I’ve been collecting random pictures over the last few months in the hope that it would open the floodgates of inspiration for my blog. I didn’t exactly know what drew me to this picture of a bird on a boat’s rope, hovering over the sea. I’m not a big fan of the open sea and I hate birds. Actually “hate” is a strong word, I don’t hate birds, rather they make me anxious and incredibly uncomfortable, much like the idea of being stranded on a floating vessel in a large expanse of open water. However, inexplicably, there was just something about it.
This is my first published blog (in case you couldn’t already tell) and due to chronic issues with both procrastination and perfectionism, or as Dr Jason Fox puts it “procrastifectionism”, it’s taken me months to even think about finally putting the proverbial pen to paper, let alone publish anything. The idea of putting my own thoughts, ideas and words out into the world has brought back a level of anxiety that I thought I had under control and made my usual confident self back into a corner of nervous questioning. What will people think of it? Is it good enough? Does it make any sense at all outside of my head? Then it clicked and I suddenly understood what it was about this picture that I could relate to. That bird was me, usually controlled and confident but now appearing to be precariously balanced on unsteady ground over what looks like an endless sea of the unknown.

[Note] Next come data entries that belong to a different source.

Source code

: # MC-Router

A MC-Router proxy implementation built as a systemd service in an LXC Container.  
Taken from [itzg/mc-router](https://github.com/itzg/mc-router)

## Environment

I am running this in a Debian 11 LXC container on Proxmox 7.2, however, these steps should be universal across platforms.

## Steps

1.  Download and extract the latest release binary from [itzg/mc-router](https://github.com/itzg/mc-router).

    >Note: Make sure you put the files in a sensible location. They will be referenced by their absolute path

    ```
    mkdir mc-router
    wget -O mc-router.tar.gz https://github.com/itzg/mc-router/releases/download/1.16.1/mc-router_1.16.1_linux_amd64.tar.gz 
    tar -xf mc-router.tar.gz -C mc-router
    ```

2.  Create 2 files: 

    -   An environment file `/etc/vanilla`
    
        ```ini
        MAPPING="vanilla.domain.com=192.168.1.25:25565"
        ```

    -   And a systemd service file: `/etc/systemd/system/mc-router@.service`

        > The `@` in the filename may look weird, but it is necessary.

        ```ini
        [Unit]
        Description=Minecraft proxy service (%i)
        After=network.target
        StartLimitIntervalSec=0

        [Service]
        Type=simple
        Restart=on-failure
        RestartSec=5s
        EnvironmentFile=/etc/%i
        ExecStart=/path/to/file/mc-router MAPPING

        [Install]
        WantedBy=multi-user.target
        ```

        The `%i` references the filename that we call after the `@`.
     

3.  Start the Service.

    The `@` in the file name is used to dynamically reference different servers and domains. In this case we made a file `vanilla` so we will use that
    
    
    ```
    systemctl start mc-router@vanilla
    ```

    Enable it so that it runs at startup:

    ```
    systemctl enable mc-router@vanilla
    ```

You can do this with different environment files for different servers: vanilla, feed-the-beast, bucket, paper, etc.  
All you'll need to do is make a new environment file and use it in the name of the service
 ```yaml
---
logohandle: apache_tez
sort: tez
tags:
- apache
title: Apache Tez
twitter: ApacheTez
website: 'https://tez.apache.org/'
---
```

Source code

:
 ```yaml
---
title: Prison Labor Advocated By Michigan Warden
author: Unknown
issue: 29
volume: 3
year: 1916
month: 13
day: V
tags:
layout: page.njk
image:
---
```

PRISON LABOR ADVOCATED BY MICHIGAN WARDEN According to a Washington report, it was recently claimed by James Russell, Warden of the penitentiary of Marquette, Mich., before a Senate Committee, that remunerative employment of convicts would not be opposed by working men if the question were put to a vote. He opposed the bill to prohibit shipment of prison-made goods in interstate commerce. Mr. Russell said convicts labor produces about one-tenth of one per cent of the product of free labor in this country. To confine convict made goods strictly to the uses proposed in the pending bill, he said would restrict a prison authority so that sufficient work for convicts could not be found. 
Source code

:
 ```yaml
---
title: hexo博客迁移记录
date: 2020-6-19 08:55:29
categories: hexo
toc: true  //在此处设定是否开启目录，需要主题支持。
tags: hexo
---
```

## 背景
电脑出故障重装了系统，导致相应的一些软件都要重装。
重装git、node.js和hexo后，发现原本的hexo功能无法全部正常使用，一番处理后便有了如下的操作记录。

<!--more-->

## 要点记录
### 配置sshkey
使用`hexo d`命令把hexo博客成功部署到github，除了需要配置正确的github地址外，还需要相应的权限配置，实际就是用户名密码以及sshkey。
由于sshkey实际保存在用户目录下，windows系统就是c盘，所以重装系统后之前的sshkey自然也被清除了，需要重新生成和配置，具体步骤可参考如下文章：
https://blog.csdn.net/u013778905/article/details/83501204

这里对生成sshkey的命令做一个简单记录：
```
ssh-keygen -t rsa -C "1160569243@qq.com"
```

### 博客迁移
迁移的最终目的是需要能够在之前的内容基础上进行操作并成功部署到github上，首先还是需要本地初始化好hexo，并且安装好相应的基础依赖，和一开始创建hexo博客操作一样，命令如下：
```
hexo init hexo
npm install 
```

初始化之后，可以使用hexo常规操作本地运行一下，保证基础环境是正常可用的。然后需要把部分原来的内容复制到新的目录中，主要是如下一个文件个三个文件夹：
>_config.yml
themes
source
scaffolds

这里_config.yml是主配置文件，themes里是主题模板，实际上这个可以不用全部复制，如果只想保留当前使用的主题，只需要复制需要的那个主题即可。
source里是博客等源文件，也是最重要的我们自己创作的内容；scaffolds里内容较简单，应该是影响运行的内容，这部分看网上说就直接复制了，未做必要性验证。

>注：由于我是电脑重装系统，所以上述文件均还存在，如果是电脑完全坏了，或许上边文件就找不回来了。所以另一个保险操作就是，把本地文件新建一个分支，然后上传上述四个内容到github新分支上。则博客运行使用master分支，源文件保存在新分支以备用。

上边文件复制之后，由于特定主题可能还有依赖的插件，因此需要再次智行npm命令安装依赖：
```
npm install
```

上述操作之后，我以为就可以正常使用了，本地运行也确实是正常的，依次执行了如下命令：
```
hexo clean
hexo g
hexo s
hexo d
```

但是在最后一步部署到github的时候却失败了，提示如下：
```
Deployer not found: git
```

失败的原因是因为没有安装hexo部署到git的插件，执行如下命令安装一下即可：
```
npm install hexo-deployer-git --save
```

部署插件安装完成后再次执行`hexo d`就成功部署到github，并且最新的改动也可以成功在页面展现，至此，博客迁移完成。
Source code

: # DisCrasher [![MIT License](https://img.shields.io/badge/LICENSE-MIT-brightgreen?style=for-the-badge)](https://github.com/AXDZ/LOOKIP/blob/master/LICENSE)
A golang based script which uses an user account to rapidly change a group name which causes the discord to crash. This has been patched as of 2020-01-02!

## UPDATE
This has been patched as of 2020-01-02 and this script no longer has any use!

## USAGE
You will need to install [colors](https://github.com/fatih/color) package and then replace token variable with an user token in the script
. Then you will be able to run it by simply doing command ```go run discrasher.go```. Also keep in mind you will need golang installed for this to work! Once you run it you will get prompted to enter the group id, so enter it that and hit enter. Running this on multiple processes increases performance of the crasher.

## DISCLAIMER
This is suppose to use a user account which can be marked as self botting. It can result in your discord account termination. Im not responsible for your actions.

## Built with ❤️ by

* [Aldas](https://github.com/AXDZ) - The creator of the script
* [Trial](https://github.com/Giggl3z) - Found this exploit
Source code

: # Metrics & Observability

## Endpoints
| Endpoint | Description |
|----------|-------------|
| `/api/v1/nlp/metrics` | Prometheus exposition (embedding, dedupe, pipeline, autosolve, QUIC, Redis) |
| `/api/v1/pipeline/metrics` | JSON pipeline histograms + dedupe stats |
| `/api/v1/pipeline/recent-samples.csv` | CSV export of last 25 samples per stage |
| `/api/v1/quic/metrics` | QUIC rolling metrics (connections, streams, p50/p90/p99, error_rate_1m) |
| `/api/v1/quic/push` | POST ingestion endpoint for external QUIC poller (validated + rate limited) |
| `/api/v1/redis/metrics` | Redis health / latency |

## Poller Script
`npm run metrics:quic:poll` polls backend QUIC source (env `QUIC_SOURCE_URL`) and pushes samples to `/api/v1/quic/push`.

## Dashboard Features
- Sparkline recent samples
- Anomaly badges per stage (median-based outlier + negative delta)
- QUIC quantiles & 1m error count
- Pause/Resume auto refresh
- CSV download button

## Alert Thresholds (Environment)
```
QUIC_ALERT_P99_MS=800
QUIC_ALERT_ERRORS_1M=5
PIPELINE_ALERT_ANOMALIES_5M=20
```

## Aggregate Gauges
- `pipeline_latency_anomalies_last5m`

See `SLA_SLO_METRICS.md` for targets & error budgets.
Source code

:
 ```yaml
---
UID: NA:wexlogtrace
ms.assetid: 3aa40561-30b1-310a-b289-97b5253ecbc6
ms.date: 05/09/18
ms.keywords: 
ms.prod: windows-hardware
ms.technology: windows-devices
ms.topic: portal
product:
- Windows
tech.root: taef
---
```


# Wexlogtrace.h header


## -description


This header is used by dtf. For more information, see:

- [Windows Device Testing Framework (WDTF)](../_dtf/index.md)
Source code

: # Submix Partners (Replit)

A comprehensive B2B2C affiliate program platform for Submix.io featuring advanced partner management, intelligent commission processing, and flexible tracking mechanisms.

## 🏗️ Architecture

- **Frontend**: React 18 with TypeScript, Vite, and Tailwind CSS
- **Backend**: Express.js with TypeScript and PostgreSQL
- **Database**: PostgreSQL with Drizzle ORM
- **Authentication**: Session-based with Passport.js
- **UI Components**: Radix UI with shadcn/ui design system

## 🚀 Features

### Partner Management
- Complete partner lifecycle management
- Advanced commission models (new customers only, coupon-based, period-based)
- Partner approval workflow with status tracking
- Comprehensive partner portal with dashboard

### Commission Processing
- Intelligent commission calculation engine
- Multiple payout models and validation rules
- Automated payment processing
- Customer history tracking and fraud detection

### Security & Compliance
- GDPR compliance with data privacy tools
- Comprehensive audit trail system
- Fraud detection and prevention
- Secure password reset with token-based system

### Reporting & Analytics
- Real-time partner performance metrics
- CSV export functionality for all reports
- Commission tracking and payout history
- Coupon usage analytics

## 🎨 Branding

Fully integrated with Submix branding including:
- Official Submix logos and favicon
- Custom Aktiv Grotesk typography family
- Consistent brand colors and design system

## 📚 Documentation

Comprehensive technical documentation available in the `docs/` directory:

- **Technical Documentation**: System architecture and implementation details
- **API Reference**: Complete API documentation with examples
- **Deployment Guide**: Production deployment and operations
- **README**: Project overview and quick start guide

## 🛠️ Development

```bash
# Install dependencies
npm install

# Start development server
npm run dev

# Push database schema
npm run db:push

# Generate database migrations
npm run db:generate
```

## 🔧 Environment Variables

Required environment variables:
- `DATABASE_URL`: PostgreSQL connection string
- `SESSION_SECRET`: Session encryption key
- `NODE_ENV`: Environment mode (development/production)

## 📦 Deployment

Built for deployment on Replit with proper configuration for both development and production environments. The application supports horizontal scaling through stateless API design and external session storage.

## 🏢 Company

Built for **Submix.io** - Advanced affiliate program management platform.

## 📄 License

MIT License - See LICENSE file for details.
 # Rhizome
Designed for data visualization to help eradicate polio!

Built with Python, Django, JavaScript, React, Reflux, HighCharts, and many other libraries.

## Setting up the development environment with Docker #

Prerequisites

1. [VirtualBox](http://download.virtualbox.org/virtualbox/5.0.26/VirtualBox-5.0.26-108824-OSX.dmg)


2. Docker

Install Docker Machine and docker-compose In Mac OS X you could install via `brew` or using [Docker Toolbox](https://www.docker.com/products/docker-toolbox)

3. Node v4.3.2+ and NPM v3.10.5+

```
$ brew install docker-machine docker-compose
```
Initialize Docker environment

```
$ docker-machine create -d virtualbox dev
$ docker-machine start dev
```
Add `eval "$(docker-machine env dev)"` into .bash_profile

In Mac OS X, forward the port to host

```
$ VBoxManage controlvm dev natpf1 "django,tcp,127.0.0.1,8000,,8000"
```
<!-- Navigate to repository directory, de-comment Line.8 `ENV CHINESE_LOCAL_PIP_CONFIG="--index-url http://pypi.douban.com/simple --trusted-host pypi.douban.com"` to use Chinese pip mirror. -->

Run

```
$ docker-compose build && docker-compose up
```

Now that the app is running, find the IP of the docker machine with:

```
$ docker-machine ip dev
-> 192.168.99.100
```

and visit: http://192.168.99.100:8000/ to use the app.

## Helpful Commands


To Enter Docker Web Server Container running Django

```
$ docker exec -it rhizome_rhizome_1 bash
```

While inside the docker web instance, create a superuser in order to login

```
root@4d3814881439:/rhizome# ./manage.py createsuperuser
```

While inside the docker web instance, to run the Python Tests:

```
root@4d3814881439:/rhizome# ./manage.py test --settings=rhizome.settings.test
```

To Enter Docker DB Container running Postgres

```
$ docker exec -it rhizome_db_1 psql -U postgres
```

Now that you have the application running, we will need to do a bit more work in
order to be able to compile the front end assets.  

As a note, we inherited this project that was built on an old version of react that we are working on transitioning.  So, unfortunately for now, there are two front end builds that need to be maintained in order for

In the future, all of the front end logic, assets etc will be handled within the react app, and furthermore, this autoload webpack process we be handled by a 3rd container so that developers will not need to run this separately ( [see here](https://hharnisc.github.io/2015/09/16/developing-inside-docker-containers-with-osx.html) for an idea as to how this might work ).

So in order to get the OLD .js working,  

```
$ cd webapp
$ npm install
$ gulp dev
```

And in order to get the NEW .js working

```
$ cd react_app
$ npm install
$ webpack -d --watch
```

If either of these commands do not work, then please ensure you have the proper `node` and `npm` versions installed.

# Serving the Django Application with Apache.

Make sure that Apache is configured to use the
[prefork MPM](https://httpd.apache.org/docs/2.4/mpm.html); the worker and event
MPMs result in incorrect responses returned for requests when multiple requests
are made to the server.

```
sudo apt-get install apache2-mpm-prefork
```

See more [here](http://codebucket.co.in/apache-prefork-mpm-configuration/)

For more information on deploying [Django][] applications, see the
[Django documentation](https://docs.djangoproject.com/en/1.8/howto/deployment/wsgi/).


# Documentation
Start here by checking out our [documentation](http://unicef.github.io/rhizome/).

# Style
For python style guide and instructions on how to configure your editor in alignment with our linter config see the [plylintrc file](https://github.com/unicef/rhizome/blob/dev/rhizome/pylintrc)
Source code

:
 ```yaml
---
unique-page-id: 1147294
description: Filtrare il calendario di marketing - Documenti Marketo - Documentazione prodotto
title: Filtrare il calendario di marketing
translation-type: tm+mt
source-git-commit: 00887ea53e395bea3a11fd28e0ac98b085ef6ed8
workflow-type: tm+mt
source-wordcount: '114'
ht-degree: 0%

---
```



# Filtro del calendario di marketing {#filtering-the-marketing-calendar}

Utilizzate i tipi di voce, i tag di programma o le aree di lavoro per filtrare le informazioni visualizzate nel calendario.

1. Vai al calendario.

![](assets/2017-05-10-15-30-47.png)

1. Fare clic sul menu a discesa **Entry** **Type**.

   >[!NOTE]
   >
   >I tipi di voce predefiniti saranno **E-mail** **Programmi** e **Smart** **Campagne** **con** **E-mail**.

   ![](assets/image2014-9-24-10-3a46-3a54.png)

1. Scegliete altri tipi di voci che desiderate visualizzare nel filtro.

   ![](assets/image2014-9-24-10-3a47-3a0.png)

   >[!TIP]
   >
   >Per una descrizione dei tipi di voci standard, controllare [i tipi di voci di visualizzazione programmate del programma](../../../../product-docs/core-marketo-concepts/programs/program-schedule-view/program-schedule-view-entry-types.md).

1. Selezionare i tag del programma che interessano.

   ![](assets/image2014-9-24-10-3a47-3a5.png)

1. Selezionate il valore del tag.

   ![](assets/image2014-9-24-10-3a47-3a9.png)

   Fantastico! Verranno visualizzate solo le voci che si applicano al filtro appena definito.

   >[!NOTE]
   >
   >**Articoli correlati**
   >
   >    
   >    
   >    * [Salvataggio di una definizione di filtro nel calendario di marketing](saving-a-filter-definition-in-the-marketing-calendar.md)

Many of people have said to me, running a business is like holding a mirror up for the whole world to see a better reflection of yourself. A short but daunting phrase that sums up why I have been so apprehensive about putting myself and my business out into the world. It is all of me, an apologetically, unapologetic exposure for all to appraise, however they see fit.
Fast-forward however many weeks and I’ve finally done it, and like doing anything for the first time, once you start, (hopefully) you realise it’s not half as scary as you originally thought. Now I look at this picture and rather than seeing it as precarious and unnerving, I see it as opportunistic, free and proud. A much better reflection of me.